いぶき艦長を目指す艦長候補が、こんな設定ならば有り得た、頑張って艦艇幹部から航空幹部へ転換教育に挑み、小型護衛艦艦長から小月航空基地にて慣れないT-5練習機に挑み、その上で下総航空基地にてP-3C哨戒機、アメリカ海軍留学にて周りから冷やかされつつT-45練習機を経てF-35B艦上操縦資格を取った上で、いぶき艦長に、ならば有り得たか。

かが、海上自衛隊のヘリコプター搭載護衛艦ですが、この護衛艦かが、いずも、いずも型護衛艦へF-35B戦闘機運用能力を付与した改良型、という設定で空母いぶき、が建造されるという設定です。いずも型と異なりスキージャンプ台というSTOVL航空機の発進設備が追加されている、という設定です。この空母いぶき、が建造された背景に沖縄防衛という設定が。

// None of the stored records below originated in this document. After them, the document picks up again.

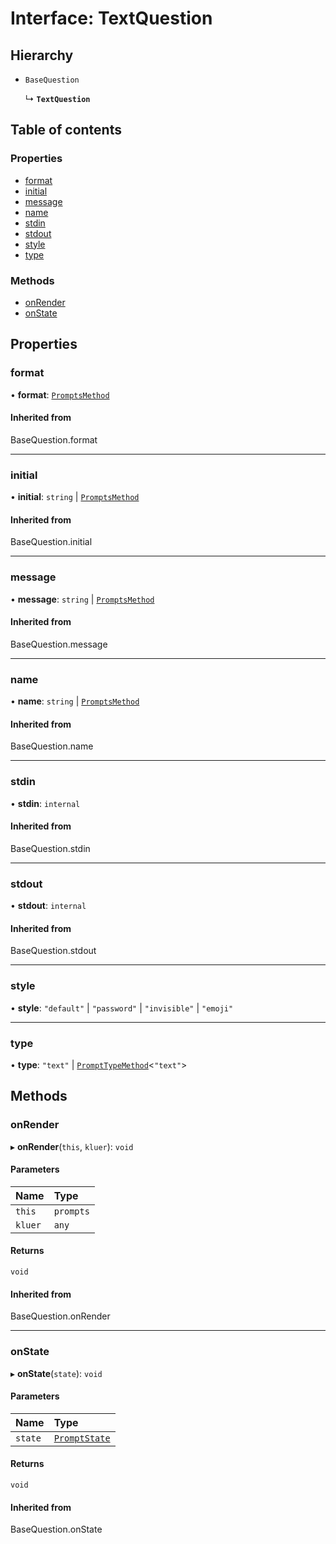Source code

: # Interface: TextQuestion

## Hierarchy

- `BaseQuestion`

  ↳ **`TextQuestion`**

## Table of contents

### Properties

- [format](TextQuestion.md#format)
- [initial](TextQuestion.md#initial)
- [message](TextQuestion.md#message)
- [name](TextQuestion.md#name)
- [stdin](TextQuestion.md#stdin)
- [stdout](TextQuestion.md#stdout)
- [style](TextQuestion.md#style)
- [type](TextQuestion.md#type)

### Methods

- [onRender](TextQuestion.md#onrender)
- [onState](TextQuestion.md#onstate)

## Properties

### format

• **format**: [`PromptsMethod`](../README.md#promptsmethod)

#### Inherited from

BaseQuestion.format

___

### initial

• **initial**: `string` \| [`PromptsMethod`](../README.md#promptsmethod)

#### Inherited from

BaseQuestion.initial

___

### message

• **message**: `string` \| [`PromptsMethod`](../README.md#promptsmethod)

#### Inherited from

BaseQuestion.message

___

### name

• **name**: `string` \| [`PromptsMethod`](../README.md#promptsmethod)

#### Inherited from

BaseQuestion.name

___

### stdin

• **stdin**: `internal`

#### Inherited from

BaseQuestion.stdin

___

### stdout

• **stdout**: `internal`

#### Inherited from

BaseQuestion.stdout

___

### style

• **style**: ``"default"`` \| ``"password"`` \| ``"invisible"`` \| ``"emoji"``

___

### type

• **type**: ``"text"`` \| [`PromptTypeMethod`](PromptTypeMethod.md)<``"text"``\>

## Methods

### onRender

▸ **onRender**(`this`, `kluer`): `void`

#### Parameters

| Name | Type |
| :------ | :------ |
| `this` | `prompts` |
| `kluer` | `any` |

#### Returns

`void`

#### Inherited from

BaseQuestion.onRender

___

### onState

▸ **onState**(`state`): `void`

#### Parameters

| Name | Type |
| :------ | :------ |
| `state` | [`PromptState`](PromptState.md) |

#### Returns

`void`

#### Inherited from

BaseQuestion.onState

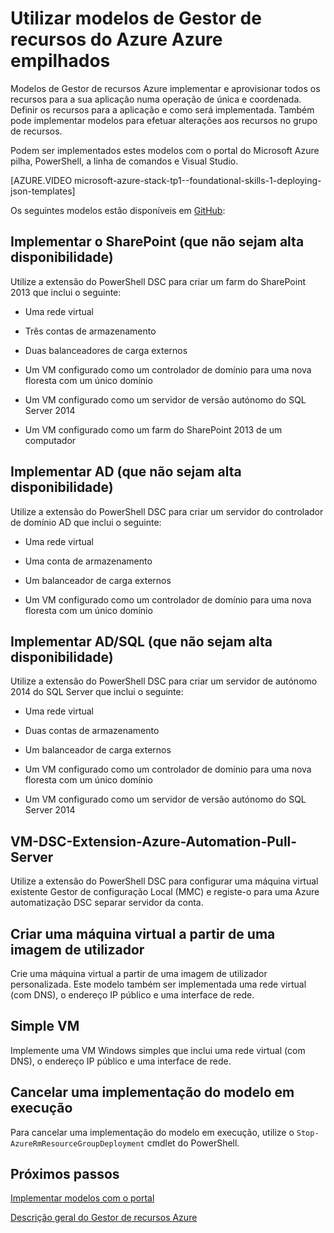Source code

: <properties
    pageTitle="Utilizar os modelos de Gestor de recursos do Azure no Azure pilha (os programadores de inquilino) | Microsoft Azure"
    description="Saiba como utilizar modelos de Gestor de recursos do Azure Azure empilhados para implementar e aprovisionar todos os recursos para a sua aplicação numa operação de única e coordenada."
    services="azure-stack"
    documentationCenter=""
    authors="heathl17"
    manager="byronr"
    editor=""/>

<tags
    ms.service="azure-stack"
    ms.workload="na"
    ms.tgt_pltfrm="na"
    ms.devlang="na"
    ms.topic="article"
    ms.date="10/25/2016"
    ms.author="helaw"/>

# <a name="use-azure-resource-manager-templates-in-azure-stack"></a>Utilizar modelos de Gestor de recursos do Azure Azure empilhados

Modelos de Gestor de recursos Azure implementar e aprovisionar todos os recursos para a sua aplicação numa operação de única e coordenada. Definir os recursos para a aplicação e como será implementada.  Também pode implementar modelos para efetuar alterações aos recursos no grupo de recursos.

Podem ser implementados estes modelos com o portal do Microsoft Azure pilha, PowerShell, a linha de comandos e Visual Studio.

[AZURE.VIDEO microsoft-azure-stack-tp1--foundational-skills-1-deploying-json-templates]

Os seguintes modelos estão disponíveis em [GitHub](http://aka.ms/azurestackgithub):

## <a name="deploy-sharepoint-non-high-availability"></a>Implementar o SharePoint (que não sejam alta disponibilidade)

Utilize a extensão do PowerShell DSC para criar um farm do SharePoint 2013 que inclui o seguinte:

-   Uma rede virtual

-   Três contas de armazenamento

-   Duas balanceadores de carga externos

-   Um VM configurado como um controlador de domínio para uma nova floresta com um único domínio

-   Um VM configurado como um servidor de versão autónomo do SQL Server 2014

-   Um VM configurado como um farm do SharePoint 2013 de um computador

## <a name="deploy-ad-non-high-availability"></a>Implementar AD (que não sejam alta disponibilidade)

Utilize a extensão do PowerShell DSC para criar um servidor do controlador de domínio AD que inclui o seguinte:

-   Uma rede virtual

-   Uma conta de armazenamento

-   Um balanceador de carga externos

-   Um VM configurado como um controlador de domínio para uma nova floresta com um único domínio

## <a name="deploy-adsql-non-high-availability"></a>Implementar AD/SQL (que não sejam alta disponibilidade)

Utilize a extensão do PowerShell DSC para criar um servidor de autónomo 2014 do SQL Server que inclui o seguinte:

-   Uma rede virtual

-   Duas contas de armazenamento

-   Um balanceador de carga externos

-   Um VM configurado como um controlador de domínio para uma nova floresta com um único domínio

-   Um VM configurado como um servidor de versão autónomo do SQL Server 2014

## <a name="vm-dsc-extension-azure-automation-pull-server"></a>VM-DSC-Extension-Azure-Automation-Pull-Server

Utilize a extensão do PowerShell DSC para configurar uma máquina virtual existente Gestor de configuração Local (MMC) e registe-o para uma Azure automatização DSC separar servidor da conta.

## <a name="create-a-virtual-machine-from-a-user-image"></a>Criar uma máquina virtual a partir de uma imagem de utilizador

Crie uma máquina virtual a partir de uma imagem de utilizador personalizada. Este modelo também ser implementada uma rede virtual (com DNS), o endereço IP público e uma interface de rede.

## <a name="simple-vm"></a>Simple VM

Implemente uma VM Windows simples que inclui uma rede virtual (com DNS), o endereço IP público e uma interface de rede.

## <a name="cancel-a-running-template-deployment"></a>Cancelar uma implementação do modelo em execução

Para cancelar uma implementação do modelo em execução, utilize o `Stop-AzureRmResourceGroupDeployment` cmdlet do PowerShell.


## <a name="next-steps"></a>Próximos passos

[Implementar modelos com o portal](azure-stack-deploy-template-portal.md)

[Descrição geral do Gestor de recursos Azure](../azure-resource-manager/resource-group-overview.md)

中国海軍と海上自衛隊の沖縄を舞台とした限定戦争、これを映画化する事は政治的に可能なのか、例えば海上自衛隊へ撮影揚力を求めた結果に内容へ大きく干渉され駄作となった映画亡国のイージス、戦国自衛隊1549という歴史、脚本に干渉されないよう自衛隊全面不協力で手探りの自衛隊描写を期した結果予算が出来に現れた映画宣戦布告、等を思い出す。

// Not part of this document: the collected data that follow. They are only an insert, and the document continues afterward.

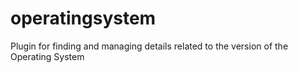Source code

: # operatingsystem
Plugin for finding and managing details related to the version of the Operating System
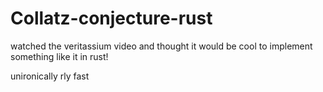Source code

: # Collatz-conjecture-rust

watched the veritassium video and thought it would be cool to implement something like it in rust!

unironically rly fast
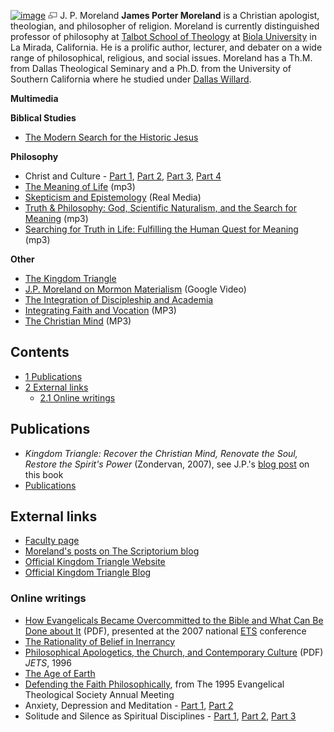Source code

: [![image](images/b/be/Moreland.jpg.pagespeed.ce.qdCAn11RjP.jpg)](http://www.theopedia.com/File:Moreland.jpg)
[![image](data:image/png;base64,iVBORw0KGgoAAAANSUhEUgAAAA8AAAALCAAAAACFLIiAAAAAAnRSTlMA/1uRIrUAAABPSURBVAjXY/j///+5vXDwjAHIr26ZAgXZe8H8a/+hoIcw/9nevdVL9+79DuPvzQYZFPUezu8BMZLXgkExnD8HAu6hqv//n+HZVjD4DuUDAKlChD3fj6aPAAAAAElFTkSuQmCC)](http://www.theopedia.com/File:Moreland.jpg "Enlarge")
J. P. Moreland
**James Porter Moreland** is a Christian apologist, theologian, and
philosopher of religion. Moreland is currently distinguished
professor of philosophy at
[Talbot School of Theology](Talbot_School_of_Theology "Talbot School of Theology")
at [Biola University](Biola_University "Biola University") in La
Mirada, California. He is a prolific author, lecturer, and debater
on a wide range of philosophical, religious, and social issues.
Moreland has a Th.M. from Dallas Theological Seminary and a Ph.D.
from the University of Southern California where he studied under
[Dallas Willard](Dallas_Willard "Dallas Willard").

**Multimedia**

**Biblical Studies**

-   [The Modern Search for the Historic Jesus](http://www.veritas.org/mediafiles/VTS-Moreland-1997-UNCA-97VFNC04.mp3)

**Philosophy**

-   Christ and Culture -
    [Part 1](http://www.kingdomtriangle.com/audio/Christ_Culture_pt1.mp3),
    [Part 2](http://www.kingdomtriangle.com/audio/Christ_Culture_pt2.mp3),
    [Part 3](http://www.kingdomtriangle.com/audio/Christ_Culture_pt3.mp3),
    [Part 4](http://www.kingdomtriangle.com/audio/Christ_Culture_pt4.mp3)
-   [The Meaning of Life](http://catalog.firefighters.org/catalog/1999-2000/00596.mp3)
    (mp3)
-   [Skepticism and Epistemology](http://hisdefense.org/LinkClick.aspx?link=Audio/Moreland+-+Skepticism+and+Epistemology.ram&tabid=136&mid=938)
    (Real Media)
-   [Truth & Philosophy: God, Scientific Naturalism, and the Search for Meaning](http://www.veritas.org/mediafiles/VTS-Moreland-1997-UNCA-97VFNC03.mp3)
    (mp3)
-   [Searching for Truth in Life: Fulfilling the Human Quest for Meaning](http://www.veritas.org/mediafiles/A95TAMU03.mp3)
    (mp3)

**Other**

-   [The Kingdom Triangle](http://www.kingdomtriangle.com/audio/kingdom_triangle_5-6-07.mp3)
-   [J.P. Moreland on Mormon Materialism](http://video.google.com/videoplay?docid=-6178814814799235878&q=J.P.+Moreland)
    (Google Video)
-   [The Integration of Discipleship and Academia](http://www.veritas.org/mediafiles/VTS-Moreland-1997-Georgia-97VFGA01.mp3)
-   [Integrating Faith and Vocation](http://www.veritas.org/mediafiles/A95TAMU01.mp3)
    (MP3)
-   [The Christian Mind](http://www.reclaimingthemind.org/Audio/JPMorelandBootleg.mp3)
    (MP3)

## Contents

-   [1 Publications](#Publications)
-   [2 External links](#External_links)
    -   [2.1 Online writings](#Online_writings)




## Publications

-   *Kingdom Triangle: Recover the Christian Mind, Renovate the Soul, Restore the Spirit's Power*
    (Zondervan, 2007), see J.P.'s
    [blog post](http://www.scriptoriumdaily.com/2007/04/27/new-book-kingdom-triangle/)
    on this book
-   [Publications](http://www.talbot.edu/faculty/faculty_profiles/profile.cfm?n=jp_moreland)

## External links

-   [Faculty page](http://www.talbot.edu/faculty/faculty_profiles/profile.cfm?n=jp_moreland)
-   [Moreland's posts on The Scriptorium blog](http://www.scriptoriumdaily.com/author/jp-moreland)
-   [Official Kingdom Triangle Website](http://www.kingdomtriangle.com)
-   [Official Kingdom Triangle Blog](http://www.kingdomtriangle.blogspot.com)

### Online writings

-   [How Evangelicals Became Overcommitted to the Bible and What Can Be Done about It](http://www.kingdomtriangle.com/discussion/moreland_EvangOverCommBible.pdf)
    (PDF), presented at the 2007 national [ETS](ETS "ETS") conference
-   [The Rationality of Belief in Inerrancy](http://www.biblicalstudies.org.uk/article_inerrancy_moreland.html)
-   [Philosophical Apologetics, the Church, and Contemporary Culture](http://www.etsjets.org/jets/journal/39/39-1/39-1-pp123-140_JETS.pdf)
    (PDF) *JETS*, 1996
-   [The Age of Earth](http://www.reasons.org/philosophyreligion/philosophy-religion/age-earth-0)
-   [Defending the Faith Philosophically](http://www.leaderu.com/orgs/probe/docs/ets-mtg.html),
    from The 1995 Evangelical Theological Society Annual Meeting
-   Anxiety, Depression and Meditation -
    [Part 1](http://www.scriptoriumdaily.com/2007/04/19/anxiety-depression-and-meditation-i/),
    [Part 2](http://www.scriptoriumdaily.com/2007/04/26/anxiety-depression-and-meditation-ii/)
-   Solitude and Silence as Spiritual Disciplines -
    [Part 1](http://www.scriptoriumdaily.com/2007/06/20/solitude-and-silence-as-spiritual-disciplines-part-i/),
    [Part 2](http://www.scriptoriumdaily.com/2007/06/22/solitude-and-silence-as-spiritual-disciplines-part-ii/),
    [Part 3](http://www.scriptoriumdaily.com/2007/06/25/solitude-and-silence-as-spiritual-disciplines-part-iii/)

トップガン、同盟国を見ますとアメリカ海軍は原子力空母エンタープライズと空母レンジャー艦上での撮影を許可し、燃料など実費映画会社負担にてF-14戦闘機による撮影を許可したアメリカ映画では、内容に航行不能となった情報収集船支援という名目ではあっても、アメリカ海軍とソ連空軍機が戦闘に展開する内容に撮影協力した事例はありますが、日本はどうも慎重だ。この点も含めて、映画はどうなるのか、興味深いですね。